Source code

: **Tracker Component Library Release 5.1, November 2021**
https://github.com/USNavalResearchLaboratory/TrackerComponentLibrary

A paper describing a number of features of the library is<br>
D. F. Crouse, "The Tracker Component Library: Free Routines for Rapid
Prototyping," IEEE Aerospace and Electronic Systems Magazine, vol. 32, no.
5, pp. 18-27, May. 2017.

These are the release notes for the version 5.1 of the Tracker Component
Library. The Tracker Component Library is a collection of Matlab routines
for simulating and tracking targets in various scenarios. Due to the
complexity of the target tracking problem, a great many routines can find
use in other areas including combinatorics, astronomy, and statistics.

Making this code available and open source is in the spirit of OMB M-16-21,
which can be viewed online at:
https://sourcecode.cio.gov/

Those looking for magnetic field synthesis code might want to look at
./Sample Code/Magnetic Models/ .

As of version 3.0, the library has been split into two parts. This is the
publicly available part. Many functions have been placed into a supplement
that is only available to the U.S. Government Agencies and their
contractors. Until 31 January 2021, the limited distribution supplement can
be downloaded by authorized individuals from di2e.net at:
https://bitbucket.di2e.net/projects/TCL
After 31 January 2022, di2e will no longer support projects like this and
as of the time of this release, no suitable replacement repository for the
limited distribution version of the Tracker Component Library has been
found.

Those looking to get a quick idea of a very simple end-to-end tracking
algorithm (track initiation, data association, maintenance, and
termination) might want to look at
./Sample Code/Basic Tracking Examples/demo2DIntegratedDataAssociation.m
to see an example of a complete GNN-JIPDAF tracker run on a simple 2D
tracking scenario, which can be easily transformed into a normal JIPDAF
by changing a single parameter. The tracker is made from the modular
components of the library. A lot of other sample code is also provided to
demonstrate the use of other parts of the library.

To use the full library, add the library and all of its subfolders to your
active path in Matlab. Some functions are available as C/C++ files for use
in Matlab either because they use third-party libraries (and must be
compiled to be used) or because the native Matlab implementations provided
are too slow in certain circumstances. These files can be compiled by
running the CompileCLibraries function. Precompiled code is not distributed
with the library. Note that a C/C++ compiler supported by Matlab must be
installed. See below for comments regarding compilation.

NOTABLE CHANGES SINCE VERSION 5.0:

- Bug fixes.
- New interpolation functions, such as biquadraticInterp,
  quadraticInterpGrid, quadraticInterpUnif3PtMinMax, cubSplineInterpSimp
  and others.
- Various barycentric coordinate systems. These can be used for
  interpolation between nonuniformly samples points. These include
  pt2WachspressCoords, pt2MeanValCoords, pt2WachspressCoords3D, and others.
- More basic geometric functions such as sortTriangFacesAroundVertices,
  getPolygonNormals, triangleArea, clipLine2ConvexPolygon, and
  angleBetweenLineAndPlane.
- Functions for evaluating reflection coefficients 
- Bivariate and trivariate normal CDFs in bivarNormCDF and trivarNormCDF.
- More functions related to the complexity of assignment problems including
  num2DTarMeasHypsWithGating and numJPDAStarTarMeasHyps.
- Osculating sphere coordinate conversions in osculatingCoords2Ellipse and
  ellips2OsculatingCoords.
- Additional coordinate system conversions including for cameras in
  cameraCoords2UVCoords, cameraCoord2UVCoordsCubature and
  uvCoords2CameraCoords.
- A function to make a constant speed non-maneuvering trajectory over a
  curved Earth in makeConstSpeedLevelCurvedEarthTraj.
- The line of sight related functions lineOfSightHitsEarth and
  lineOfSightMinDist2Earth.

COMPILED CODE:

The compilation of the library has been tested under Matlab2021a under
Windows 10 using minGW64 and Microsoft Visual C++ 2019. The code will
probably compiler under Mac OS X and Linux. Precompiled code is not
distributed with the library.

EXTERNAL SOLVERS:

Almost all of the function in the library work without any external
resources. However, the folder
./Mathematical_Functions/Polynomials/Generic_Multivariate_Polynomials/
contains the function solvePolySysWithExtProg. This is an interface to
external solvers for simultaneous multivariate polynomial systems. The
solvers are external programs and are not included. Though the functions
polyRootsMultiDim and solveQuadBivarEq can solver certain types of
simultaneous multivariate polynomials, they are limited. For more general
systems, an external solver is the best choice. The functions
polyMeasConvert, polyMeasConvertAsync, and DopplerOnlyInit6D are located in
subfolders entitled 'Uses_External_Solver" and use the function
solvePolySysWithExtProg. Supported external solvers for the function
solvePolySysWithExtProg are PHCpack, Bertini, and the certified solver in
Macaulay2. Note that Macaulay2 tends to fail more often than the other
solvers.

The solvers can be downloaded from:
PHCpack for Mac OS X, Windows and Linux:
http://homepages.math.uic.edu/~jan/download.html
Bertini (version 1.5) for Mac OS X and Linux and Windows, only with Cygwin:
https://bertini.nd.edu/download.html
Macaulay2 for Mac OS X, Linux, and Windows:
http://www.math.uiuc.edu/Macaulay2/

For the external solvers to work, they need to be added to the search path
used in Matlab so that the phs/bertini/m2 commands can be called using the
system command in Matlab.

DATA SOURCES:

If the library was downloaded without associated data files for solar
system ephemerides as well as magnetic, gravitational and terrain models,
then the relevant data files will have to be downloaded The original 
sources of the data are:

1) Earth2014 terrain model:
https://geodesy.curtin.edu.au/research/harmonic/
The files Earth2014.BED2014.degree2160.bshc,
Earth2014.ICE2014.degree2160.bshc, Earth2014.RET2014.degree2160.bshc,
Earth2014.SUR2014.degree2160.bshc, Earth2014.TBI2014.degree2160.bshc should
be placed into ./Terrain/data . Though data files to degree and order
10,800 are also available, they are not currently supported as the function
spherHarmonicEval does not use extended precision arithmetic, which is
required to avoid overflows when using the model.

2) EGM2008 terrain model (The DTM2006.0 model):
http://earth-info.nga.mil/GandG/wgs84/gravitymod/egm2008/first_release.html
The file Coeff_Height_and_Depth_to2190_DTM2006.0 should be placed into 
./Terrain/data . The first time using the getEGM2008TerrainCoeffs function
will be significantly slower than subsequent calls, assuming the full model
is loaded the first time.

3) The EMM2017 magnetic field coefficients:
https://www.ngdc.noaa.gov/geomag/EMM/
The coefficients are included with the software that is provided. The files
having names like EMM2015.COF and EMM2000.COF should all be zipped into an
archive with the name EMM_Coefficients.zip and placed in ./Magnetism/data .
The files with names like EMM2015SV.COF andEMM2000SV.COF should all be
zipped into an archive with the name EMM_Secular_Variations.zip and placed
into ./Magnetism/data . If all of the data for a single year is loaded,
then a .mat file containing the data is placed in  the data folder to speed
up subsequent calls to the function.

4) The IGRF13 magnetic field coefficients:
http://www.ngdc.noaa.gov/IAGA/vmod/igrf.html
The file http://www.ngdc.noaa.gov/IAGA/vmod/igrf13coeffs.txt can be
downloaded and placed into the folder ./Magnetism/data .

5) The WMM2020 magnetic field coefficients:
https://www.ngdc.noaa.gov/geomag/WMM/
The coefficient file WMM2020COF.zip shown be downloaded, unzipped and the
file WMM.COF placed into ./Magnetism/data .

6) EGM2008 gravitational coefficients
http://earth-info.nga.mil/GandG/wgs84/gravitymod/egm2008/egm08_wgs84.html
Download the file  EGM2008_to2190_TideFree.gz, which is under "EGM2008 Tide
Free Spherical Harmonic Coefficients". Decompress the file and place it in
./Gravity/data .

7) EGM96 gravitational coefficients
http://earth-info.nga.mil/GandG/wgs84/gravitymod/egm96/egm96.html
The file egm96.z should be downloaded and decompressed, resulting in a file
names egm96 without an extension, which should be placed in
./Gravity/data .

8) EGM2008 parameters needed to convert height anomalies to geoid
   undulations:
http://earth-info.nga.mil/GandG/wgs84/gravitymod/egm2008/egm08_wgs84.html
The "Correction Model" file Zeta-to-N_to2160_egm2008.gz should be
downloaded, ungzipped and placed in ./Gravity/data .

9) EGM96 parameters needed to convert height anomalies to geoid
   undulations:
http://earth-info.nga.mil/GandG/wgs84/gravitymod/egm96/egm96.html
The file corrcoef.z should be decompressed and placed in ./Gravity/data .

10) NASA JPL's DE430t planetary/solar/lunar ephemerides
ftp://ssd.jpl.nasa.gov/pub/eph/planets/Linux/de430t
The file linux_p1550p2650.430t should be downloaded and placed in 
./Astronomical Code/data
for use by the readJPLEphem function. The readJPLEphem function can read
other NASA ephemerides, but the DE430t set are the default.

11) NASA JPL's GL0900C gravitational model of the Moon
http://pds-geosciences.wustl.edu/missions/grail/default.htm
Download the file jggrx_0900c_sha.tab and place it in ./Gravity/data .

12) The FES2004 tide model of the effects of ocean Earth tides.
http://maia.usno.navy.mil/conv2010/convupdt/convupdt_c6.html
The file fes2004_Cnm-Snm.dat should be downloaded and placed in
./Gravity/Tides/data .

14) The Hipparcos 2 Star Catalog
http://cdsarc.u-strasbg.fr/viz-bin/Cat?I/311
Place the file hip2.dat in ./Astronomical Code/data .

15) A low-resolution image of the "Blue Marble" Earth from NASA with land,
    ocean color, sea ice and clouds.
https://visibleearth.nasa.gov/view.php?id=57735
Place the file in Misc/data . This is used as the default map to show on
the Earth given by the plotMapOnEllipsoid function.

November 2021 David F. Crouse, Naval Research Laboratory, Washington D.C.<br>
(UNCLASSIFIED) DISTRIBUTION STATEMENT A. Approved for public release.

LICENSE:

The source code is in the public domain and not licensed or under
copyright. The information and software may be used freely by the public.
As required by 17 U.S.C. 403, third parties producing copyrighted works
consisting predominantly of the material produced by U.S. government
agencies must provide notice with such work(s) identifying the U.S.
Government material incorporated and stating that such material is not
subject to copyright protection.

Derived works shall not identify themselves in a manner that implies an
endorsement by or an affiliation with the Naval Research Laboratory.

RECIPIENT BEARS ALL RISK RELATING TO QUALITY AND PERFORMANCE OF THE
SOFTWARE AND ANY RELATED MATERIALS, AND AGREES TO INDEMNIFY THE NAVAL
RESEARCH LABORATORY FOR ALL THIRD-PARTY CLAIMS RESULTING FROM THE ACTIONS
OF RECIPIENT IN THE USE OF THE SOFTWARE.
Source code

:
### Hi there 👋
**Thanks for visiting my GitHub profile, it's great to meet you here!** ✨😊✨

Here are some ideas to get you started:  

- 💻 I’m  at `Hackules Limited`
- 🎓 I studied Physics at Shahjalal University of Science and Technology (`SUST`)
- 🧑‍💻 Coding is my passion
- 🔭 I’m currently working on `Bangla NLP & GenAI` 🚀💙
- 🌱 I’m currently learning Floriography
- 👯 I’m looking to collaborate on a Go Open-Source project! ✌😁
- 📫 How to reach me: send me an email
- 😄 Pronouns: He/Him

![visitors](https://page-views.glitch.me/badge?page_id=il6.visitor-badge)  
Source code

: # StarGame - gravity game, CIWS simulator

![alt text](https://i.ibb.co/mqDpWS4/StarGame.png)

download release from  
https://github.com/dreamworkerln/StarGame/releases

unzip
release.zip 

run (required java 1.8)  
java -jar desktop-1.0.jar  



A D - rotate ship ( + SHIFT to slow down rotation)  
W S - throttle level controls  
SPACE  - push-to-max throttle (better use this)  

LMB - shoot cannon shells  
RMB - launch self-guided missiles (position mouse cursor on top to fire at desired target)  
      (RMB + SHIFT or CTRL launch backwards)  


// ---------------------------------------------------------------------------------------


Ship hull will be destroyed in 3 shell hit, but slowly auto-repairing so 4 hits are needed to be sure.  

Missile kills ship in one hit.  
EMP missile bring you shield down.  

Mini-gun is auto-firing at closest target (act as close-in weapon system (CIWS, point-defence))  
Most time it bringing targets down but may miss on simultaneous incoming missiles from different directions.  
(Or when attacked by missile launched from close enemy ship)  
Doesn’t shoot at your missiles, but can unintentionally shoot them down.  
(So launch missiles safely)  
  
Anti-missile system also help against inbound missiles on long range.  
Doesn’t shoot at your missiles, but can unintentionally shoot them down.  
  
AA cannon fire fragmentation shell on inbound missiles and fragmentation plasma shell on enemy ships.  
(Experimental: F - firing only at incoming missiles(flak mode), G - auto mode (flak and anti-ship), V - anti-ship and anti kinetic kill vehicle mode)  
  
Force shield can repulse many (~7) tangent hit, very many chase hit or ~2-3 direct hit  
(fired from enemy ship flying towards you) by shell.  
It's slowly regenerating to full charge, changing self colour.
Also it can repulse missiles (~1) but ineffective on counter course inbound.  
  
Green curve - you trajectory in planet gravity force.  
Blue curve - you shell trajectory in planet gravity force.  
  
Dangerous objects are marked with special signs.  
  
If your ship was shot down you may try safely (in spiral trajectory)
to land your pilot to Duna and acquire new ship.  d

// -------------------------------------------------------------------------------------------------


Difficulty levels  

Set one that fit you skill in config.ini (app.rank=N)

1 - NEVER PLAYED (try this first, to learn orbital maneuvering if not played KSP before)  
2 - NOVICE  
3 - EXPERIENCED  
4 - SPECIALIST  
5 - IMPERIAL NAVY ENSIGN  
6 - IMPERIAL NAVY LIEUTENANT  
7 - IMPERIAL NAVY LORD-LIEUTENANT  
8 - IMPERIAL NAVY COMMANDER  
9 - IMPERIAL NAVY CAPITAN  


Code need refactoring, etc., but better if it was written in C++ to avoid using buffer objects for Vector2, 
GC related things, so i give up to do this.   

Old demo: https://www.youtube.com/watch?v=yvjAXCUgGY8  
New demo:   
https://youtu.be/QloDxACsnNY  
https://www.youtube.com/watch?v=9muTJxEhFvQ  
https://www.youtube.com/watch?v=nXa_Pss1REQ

○ ○ ○ ○ ○

• [Task description]: Beginning at the first line of the records, give again each line exactly as written, ending with the line that contains "Library. The Tracker".

• [Solution for this exercise]:
Source code

: **Tracker Component Library Release 5.1, November 2021**
https://github.com/USNavalResearchLaboratory/TrackerComponentLibrary

A paper describing a number of features of the library is<br>
D. F. Crouse, "The Tracker Component Library: Free Routines for Rapid
Prototyping," IEEE Aerospace and Electronic Systems Magazine, vol. 32, no.
5, pp. 18-27, May. 2017.

These are the release notes for the version 5.1 of the Tracker Component
Library. The Tracker Component Library is a collection of Matlab routines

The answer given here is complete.